- Official poster
- Written by: Ishan Doshi (English); Satya Mehta (Gujarati translation); Arpit Jain (Hindi translation);
- Characters: Mohandas Gandhi
- Original language: Gujarati
- Subject: Mohandas Gandhi
- Genre: Biographical one-man play
- Setting: 19th century

Premiere
- Date premiered: 22 March 2015
- Place premiered: National Centre for the Performing Arts
- Official website

= Mohan No Masalo =

2015 Gujarati play

Mohan No Masalo (English: Mohan's Recipe) is a 2015 biographical one-man play about Mahatma Gandhi, starring Pratik Gandhi. Written by Ishan Doshi and directed by Manoj Shah, it depicts the early life of Mohandas Gandhi. First performed in Gujarati, the play later staged in English and Hindi. It was included in the Limca Book of Records for its performances in three languages (English, Hindi and Gujarati) in a single day.

==Background==
Mohan No Masalo was originally written in English by Ishan Doshi, and later translated into Gujarati by Satya Mehta, and into Hindi by Arpit Jain.
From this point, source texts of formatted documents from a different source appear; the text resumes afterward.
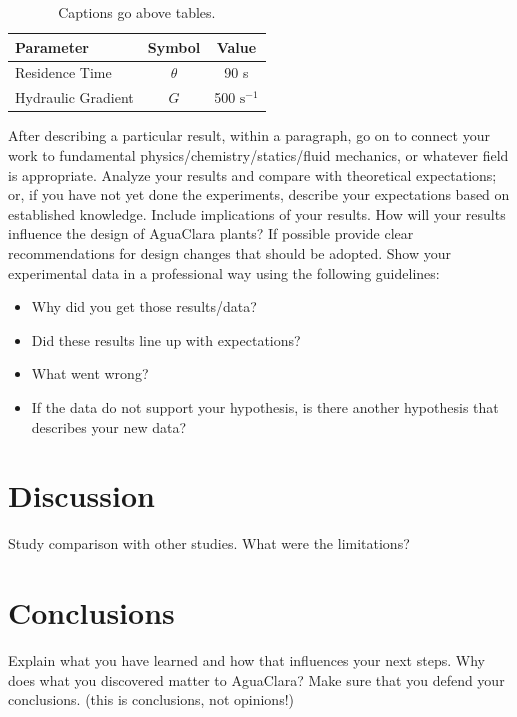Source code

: \documentclass[a4paper]{article}
\begin{document}
\begin{table}[H]
	\centering
	\caption{Captions go above tables.}
	\begin{tabular}{| l | c | c |}
		\hline
		Parameter          & Symbol   & Value                 \\ \hline
		Residence Time     & $\theta$ & 90 s                  \\ \hline
		Hydraulic Gradient & $G$      & 500 $\mathrm{s^{-1}}$ \\
		\hline
	\end{tabular}
	\label{Table}
\end{table}

After describing a particular result, within a paragraph, go on to connect your work to fundamental physics/chemistry/statics/fluid mechanics, or whatever field is appropriate. Analyze your results and compare with theoretical expectations; or, if you have not yet done the experiments, describe your expectations based on established knowledge. Include implications of your results. How will your results influence the design of AguaClara plants? If possible provide clear recommendations for design changes that should be adopted. Show your experimental data in a professional way using the following guidelines:
\begin{itemize}
	\item Why did you get those results/data?
	\item Did these results line up with expectations?
	\item What went wrong?
	\item If the data do not support your hypothesis, is there another hypothesis that describes your new data?
\end{itemize}

\section*{Discussion}
Study comparison with other studies. What were the limitations?

\section*{Conclusions}
Explain what you have learned and how that influences your next steps. Why does what you discovered matter to AguaClara?
Make sure that you defend your conclusions. (this is conclusions, not opinions!)
\end{document}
It was premiered on 22 March 2015 at National Centre for the Performing Arts (NCPA).

== Plot synopsis ==
The play opens with Mohan searching for his missing diary. He meet people on a local train in Mumbai, then Mr. Somaiya who is known for his Gandhi collection, and John Briley who was a screenwriter of film Gandhi but no one had his diary. The diary contains the recollections from Gandhi's youth. He cries that everyone knows Mahatma (his later career) but no one knows Mohan (his early life).

Then Mohan narrates his life as a person who have come from Kathiawad. He talks about his parents, ancestors and associates as well as his life at Rajkot, Mumbai, London and Durban in South Africa at last. He describes his travel on the steamship. He wears western clothes during his barrister studies in London. He talks about well known events from his birth, childhood, teenage and youth; each connecting to one of the concepts of Gandhian philosophy.

==Reception==
Mohan No Masalo was included in the Limca Book of Records for "performance of one play in multiple languages in one day" in 2016.
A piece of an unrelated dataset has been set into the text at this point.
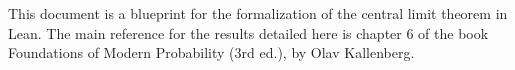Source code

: 
This document is a blueprint for the formalization of the central limit theorem in Lean.
The main reference for the results detailed here is chapter 6 of the book Foundations of Modern Probability (3rd ed.), by Olav Kallenberg.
Utpal Bhayani praised the concept of "recipe to Mahatma" introducing early life of Gandhi to the audience as well as solo performance of Pratik Gandhi. He found the settings, costumes and properties appropriate to the time. Keyur Seta of the Mumbai Theatre Guide calls the play "nothing new" but "entertaining". He praised writing, direction and the performance while criticising the lighting. Deepa Gahlot writing for Mid-day praised the direction, writing and the performance. She particularly find it "entertaining" because it is "peppered with humour and delivered with verve".